[Question] after Migrate data, something wrong, data lose

with collection.batch.fixed_size(batch_size=200) as batch:
    for data_row in data_rows:
        batch.add_object(
            properties=data_row,
        )

Hi, I’m from SellerSprite, currently I will build an app for amazon image searching. Thanks for your best open-source vector database. But something is wrong after migrating data (from a standalone to another cluster).

Over 11M objects, the standalone one indicate that those objects has 500G storage. but copied, the cluster only 10% disk usage.

I compared two total items:

.aggregate.over_all(total_count=True).total_count

these are same items. If execute docker commands, docker compose down; docker compose up -d, the cluster will show 3M objects.

Ok, where the rest 8M objects? Memory? How to fix this?

hi @Jack_Dim !!

Welcome to our community :hugs:

Have you check our migration guide?

You should keep the id of the objects from source to target cluster.

That way you can retry the ingestion, and if the object is already ingested, it will be kept, due to the deterministic id

Let me know if this helps!

Ok, thank you.
Most time, the data will be lost when restart docker. sometimes when finishing copy, waiting for a long time, restart docker, the data will not be lost.

So, it’s Weird.

I found the problem.

    volumes:
      - /db-500g/weaviate-node-3:/var/lib/weaviate
    restart: on-failure:0
    environment:
      QUERY_DEFAULTS_LIMIT: 500
      PERSISTENCE_DATA_PATH: '/var/lib/weaviate'

THE docker insert files is not sync to /db-500g/weaviate-node-3, so the files’ size is not same.

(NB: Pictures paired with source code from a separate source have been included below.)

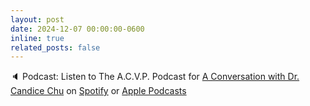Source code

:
 ```yaml
---
layout: post
date: 2024-12-07 00:00:00-0600
inline: true
related_posts: false
---
```


🔈 Podcast: Listen to The A.C.V.P. Podcast for [A Conversation with Dr. Candice Chu](https://acvppodcast.podbean.com/e/season-02-episode-13-a-conversation-with-dr-candice-chu/) on [Spotify](https://open.spotify.com/show/05Eo9GsImJE1J5gfZwrLGy) or [Apple Podcasts](https://podcasts.apple.com/us/podcast/season-02-episode-13-a-conversation-with-dr-candice-chu/id1706530506?i=1000679583673)
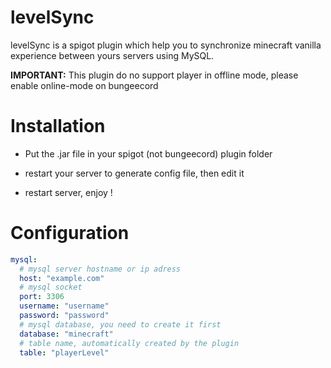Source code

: # levelSync

levelSync is a spigot plugin which help you to synchronize minecraft vanilla experience between yours servers using MySQL.

__IMPORTANT:__ This plugin do no support player in offline mode, please enable online-mode on bungeecord

# Installation

- Put the .jar file in your spigot (not bungeecord) plugin folder

- restart your server to generate config file, then edit it

- restart server, enjoy !

# Configuration



```YAML
mysql:
  # mysql server hostname or ip adress
  host: "example.com"
  # mysql socket
  port: 3306
  username: "username"
  password: "password"
  # mysql database, you need to create it first
  database: "minecraft"
  # table name, automatically created by the plugin
  table: "playerLevel"
```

So, how to force it to sync ?

hi !

Not sure I understood the question.

You mean there is a difference in size between your nodes mount point for Weaviate data?

If that’s the case, it can happen due to some factors:
multi tenancy: You may have bigger tenants on different nodes.
out of sync collections: Due to how eventual consistency works, your nodes may be out of sync. You can enable async repairs, and they will sync data between nodes:

Let me know if this is the case here.

Thanks!